Emptiness. Numbness. Undefined hunger. I wonder if it’s logical to feel hungry or not?
And slight nausea.
I stare into space for minutes and years.
It’s unclear what to do.
So I worry.
Terror stares back in white silent screams.
The waves of panic break and I realize in bursts that I’m in quiet stillness.
Fear. Worry. Terror. In reaction to thoughts.
What will happen? What can I do? Should I have done it sooner? Did I miss something?
And here the preoccupation on whether it makes sense to eat or not.
An invented conundrum that could be solved by the eating if my apparent paralysis allowed such a thing.
A sip of wine now.
Making a phone call. No answer. Staring, staring, staring.
And I still haven’t eaten. Is it wrong to eat, I wonder? Too nonchalant? Disrespectful of the fear?
A layer of hunger under an icing of worry, thickly spread. Eating the hunger means eating the worry.
Another sip of wine and the lack of phone-ringing screams in my ears. I check my phone. Volume up. Second email sent.

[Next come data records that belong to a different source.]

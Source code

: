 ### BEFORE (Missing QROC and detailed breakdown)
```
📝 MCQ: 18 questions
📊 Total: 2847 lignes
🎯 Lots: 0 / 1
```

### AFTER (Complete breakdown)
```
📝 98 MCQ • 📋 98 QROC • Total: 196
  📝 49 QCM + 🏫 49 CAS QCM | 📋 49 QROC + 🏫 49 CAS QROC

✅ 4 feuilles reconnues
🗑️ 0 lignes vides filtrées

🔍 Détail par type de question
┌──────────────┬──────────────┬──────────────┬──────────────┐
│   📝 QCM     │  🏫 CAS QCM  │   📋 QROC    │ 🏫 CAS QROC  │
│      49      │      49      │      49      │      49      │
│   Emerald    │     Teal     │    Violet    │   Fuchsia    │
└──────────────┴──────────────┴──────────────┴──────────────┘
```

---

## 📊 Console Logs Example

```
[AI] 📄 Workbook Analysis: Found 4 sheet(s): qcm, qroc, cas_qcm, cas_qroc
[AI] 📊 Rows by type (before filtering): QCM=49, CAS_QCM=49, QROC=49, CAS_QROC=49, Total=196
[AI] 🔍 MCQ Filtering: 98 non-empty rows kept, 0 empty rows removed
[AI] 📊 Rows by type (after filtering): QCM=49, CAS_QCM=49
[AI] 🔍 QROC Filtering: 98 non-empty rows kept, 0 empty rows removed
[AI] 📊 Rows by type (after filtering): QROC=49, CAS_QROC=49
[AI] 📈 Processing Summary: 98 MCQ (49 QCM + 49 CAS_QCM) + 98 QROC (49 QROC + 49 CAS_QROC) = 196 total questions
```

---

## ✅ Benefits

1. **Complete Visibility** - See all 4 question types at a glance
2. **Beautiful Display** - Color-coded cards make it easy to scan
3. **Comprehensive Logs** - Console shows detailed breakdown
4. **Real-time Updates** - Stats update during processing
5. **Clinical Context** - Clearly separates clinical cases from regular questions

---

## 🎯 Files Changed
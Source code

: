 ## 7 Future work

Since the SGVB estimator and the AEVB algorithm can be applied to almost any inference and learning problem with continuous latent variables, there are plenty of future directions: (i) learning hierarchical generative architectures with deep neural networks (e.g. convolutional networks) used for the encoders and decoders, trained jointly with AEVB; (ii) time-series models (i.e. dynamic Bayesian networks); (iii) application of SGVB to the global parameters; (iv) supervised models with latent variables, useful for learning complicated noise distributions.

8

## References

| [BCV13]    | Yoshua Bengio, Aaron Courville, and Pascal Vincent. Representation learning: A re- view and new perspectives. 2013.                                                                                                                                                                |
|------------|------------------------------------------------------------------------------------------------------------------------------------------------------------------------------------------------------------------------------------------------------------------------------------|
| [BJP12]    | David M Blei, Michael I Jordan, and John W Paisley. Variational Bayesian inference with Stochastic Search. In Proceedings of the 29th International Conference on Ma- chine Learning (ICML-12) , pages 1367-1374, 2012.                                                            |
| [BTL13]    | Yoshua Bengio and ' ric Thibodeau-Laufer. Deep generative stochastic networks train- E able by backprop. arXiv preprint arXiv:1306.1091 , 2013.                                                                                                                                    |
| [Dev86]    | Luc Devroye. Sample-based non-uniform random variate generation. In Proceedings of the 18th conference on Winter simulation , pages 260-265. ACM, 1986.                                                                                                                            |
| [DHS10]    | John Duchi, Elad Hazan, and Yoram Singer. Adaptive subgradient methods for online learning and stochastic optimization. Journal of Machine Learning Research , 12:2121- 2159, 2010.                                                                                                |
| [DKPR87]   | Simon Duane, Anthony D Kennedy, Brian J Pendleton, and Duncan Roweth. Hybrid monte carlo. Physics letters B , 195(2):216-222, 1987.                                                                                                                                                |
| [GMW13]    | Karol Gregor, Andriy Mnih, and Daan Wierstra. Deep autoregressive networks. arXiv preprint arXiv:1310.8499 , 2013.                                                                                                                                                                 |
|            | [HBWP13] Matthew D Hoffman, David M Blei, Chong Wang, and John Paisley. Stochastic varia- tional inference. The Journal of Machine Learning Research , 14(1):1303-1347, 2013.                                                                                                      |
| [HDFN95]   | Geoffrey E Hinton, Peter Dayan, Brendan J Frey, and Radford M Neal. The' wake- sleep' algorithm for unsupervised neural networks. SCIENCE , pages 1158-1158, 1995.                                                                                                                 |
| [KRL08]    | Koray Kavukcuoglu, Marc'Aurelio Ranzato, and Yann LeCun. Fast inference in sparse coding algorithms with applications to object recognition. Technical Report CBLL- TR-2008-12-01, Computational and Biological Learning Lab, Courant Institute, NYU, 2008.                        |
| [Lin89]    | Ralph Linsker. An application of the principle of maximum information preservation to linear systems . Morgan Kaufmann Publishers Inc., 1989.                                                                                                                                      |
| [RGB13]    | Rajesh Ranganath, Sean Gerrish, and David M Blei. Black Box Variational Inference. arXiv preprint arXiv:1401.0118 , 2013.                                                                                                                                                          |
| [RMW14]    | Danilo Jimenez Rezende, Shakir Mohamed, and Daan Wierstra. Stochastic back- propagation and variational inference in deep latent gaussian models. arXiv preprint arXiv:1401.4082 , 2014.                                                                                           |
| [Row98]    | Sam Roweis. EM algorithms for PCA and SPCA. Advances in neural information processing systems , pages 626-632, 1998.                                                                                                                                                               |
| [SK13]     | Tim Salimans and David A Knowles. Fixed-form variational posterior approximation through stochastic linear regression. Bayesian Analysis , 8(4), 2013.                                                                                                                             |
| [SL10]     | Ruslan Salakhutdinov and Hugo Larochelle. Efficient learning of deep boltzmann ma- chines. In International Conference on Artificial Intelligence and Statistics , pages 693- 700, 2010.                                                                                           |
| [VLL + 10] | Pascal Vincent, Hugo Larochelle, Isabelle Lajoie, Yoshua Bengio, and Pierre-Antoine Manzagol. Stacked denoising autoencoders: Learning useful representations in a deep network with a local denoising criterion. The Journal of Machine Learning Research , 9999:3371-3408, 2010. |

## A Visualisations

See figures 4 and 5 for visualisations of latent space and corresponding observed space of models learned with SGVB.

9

I’m going to write this all night until I know.
Phone call. Finally. Bad news and uncertainty. Spending the night at the hospital. Possible pneumonia. My baby.
Shuffle into the kitchen. Eat something unhealthy. Go to bed, phone plugged in and clutched in my hand all night.
I wake periodically. Did I miss a text?
Somewhere in the middle of it, sleep.
The next day at the hospital, I hold my baby after bathing her with a soapy washcloth. I ask them to change her sheets as I slip her into clean clothes. One foot of her footie-pajamas was roughly cut open in the middle of the night to adjust her oxygen monitor. I throw the pajamas away. I do not want them. Her blood oxygen level is currently 92 percent of normal.
I hold her close. What a deep privilege it is to take care of her when she is sick. Her breathing is fast and deep. She is tired.
She opens her eyes and says “Mama”.
“Yes, Mama takes care of you”, I respond, and she closes her eyes again.
She drifts off to sleep. I could hold her forever.
I realize that I have been already holding her for seven hours with few breaks. Funny, it didn’t seem that long. Awkward position of aching back be damned. THIS is a privilege. And I wont give it up.